== Raw data
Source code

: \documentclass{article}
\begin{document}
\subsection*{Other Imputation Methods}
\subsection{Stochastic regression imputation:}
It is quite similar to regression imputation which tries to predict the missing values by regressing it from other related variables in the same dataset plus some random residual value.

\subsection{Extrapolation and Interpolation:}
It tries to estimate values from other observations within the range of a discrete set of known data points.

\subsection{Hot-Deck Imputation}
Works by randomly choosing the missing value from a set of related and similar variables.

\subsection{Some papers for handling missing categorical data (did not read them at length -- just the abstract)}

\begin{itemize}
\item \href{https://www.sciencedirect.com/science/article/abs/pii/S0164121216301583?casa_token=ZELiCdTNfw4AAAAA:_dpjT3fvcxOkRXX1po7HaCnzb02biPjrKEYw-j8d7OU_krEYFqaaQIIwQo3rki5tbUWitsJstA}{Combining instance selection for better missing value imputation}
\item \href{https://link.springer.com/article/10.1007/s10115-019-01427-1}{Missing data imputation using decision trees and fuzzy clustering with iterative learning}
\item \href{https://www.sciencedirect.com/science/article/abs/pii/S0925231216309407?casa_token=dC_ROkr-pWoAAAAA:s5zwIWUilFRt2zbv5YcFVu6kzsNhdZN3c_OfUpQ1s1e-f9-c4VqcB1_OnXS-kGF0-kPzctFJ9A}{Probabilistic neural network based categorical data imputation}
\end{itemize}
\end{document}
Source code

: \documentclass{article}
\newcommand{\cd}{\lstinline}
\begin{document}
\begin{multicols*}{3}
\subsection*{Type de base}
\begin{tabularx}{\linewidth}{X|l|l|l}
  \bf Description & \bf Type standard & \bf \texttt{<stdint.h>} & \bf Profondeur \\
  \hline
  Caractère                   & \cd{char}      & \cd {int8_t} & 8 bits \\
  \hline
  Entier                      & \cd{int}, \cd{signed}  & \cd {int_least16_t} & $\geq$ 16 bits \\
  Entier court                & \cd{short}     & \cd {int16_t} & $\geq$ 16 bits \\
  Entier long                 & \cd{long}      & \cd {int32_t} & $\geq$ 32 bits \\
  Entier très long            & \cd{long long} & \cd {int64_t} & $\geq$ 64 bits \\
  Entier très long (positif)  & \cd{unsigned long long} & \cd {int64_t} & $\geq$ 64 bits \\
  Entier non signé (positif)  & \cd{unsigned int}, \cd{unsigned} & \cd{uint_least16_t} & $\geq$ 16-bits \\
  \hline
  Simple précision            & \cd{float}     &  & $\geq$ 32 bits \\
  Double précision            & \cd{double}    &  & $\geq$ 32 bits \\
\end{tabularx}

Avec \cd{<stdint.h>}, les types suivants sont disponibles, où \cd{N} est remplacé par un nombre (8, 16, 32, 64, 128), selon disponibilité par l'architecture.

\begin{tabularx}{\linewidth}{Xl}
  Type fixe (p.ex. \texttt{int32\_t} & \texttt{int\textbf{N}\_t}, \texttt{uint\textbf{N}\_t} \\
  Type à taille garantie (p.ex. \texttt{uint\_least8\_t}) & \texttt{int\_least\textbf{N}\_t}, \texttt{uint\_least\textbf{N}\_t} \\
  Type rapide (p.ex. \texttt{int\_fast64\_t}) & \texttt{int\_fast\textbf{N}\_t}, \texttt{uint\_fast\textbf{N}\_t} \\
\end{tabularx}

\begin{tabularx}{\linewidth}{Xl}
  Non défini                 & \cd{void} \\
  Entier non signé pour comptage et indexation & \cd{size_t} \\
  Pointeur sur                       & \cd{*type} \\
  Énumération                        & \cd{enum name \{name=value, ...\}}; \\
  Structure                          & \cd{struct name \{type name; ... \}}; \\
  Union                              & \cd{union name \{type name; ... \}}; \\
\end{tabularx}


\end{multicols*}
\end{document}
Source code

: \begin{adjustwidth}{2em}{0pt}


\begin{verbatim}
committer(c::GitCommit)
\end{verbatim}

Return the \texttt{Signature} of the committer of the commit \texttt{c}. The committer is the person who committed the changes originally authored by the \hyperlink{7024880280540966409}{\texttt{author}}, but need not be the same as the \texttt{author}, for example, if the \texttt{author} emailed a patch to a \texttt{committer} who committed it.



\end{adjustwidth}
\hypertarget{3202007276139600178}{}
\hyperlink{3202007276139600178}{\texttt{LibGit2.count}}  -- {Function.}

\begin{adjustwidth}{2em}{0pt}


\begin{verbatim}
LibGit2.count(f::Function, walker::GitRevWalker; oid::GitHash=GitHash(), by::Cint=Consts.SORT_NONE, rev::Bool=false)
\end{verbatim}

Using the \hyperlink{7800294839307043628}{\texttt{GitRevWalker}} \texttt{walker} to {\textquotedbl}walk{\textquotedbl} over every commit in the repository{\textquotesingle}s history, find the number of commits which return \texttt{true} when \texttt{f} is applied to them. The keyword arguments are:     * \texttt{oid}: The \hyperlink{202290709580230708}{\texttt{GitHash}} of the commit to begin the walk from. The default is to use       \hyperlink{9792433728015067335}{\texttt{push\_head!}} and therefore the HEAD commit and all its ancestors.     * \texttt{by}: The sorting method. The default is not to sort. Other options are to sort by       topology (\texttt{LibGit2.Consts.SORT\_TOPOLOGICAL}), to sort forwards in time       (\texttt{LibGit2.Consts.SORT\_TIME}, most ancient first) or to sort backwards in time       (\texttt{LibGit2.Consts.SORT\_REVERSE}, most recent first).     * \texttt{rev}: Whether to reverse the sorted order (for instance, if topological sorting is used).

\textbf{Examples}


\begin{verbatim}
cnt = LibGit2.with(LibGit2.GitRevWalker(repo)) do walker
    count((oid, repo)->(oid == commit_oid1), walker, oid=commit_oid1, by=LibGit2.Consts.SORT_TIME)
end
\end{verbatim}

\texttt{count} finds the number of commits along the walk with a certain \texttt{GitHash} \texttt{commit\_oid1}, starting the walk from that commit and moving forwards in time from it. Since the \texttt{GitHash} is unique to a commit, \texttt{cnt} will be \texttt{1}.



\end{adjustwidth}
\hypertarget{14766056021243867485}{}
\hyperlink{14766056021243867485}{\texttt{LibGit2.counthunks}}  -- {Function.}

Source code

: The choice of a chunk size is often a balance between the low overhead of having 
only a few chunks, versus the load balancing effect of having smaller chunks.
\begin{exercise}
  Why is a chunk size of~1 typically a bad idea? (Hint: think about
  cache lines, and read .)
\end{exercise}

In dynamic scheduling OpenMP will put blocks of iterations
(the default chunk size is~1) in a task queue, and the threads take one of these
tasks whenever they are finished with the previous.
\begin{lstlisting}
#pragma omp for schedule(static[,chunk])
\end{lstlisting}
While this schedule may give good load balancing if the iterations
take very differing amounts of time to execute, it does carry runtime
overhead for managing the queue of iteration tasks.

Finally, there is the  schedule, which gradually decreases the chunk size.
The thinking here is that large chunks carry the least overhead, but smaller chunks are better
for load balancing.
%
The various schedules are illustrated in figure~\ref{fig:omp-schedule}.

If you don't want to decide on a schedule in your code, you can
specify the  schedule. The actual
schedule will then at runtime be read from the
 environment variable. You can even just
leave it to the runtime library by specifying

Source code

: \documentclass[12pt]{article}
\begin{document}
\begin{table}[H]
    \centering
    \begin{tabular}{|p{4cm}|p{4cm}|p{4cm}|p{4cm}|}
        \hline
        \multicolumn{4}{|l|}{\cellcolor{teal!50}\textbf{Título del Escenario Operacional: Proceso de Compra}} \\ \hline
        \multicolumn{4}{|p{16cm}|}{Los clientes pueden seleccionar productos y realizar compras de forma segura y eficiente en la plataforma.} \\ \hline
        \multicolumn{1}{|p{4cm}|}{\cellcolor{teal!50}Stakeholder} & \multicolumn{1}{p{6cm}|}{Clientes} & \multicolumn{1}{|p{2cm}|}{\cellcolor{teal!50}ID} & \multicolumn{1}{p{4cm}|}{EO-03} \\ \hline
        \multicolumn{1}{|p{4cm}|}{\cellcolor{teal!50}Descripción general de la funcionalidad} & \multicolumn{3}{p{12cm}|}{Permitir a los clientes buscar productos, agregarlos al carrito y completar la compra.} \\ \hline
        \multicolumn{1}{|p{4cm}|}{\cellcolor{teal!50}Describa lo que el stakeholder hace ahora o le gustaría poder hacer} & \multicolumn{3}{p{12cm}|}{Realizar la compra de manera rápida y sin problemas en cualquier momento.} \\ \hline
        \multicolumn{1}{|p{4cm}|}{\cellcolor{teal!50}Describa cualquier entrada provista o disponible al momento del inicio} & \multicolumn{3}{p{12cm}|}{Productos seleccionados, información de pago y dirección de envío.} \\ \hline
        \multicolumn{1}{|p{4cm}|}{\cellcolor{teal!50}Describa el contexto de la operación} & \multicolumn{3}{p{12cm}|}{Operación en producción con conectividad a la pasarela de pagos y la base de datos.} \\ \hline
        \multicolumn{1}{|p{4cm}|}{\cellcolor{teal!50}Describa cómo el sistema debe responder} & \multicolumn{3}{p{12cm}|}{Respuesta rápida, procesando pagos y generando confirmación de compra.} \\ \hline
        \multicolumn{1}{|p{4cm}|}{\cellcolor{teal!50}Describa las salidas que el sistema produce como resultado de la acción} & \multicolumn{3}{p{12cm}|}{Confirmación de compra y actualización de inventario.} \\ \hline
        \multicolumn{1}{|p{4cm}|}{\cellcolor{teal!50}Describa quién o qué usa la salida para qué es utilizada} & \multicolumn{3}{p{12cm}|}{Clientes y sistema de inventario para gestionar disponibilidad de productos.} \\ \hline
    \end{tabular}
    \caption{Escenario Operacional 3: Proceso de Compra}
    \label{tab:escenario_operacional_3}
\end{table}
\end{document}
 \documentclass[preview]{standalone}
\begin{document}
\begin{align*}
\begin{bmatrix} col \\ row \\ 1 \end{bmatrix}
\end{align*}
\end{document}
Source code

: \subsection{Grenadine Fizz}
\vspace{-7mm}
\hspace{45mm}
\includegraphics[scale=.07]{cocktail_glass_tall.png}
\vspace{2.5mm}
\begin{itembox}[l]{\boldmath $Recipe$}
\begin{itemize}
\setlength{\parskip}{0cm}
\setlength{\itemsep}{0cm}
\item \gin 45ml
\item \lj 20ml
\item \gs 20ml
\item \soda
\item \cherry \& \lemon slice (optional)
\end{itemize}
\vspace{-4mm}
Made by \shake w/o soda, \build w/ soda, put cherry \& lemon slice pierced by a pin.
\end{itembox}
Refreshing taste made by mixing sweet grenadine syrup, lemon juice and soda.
====
• To do
Every line of the records that includes the word "schedule" should be gathered.

• Answer
#pragma omp for schedule(static[,chunk])
While this schedule may give good load balancing if the iterations
Finally, there is the  schedule, which gradually decreases the chunk size.
The various schedules are illustrated in figure~\ref{fig:omp-schedule}.
If you don't want to decide on a schedule in your code, you can
specify the  schedule. The actual
schedule will then at runtime be read from the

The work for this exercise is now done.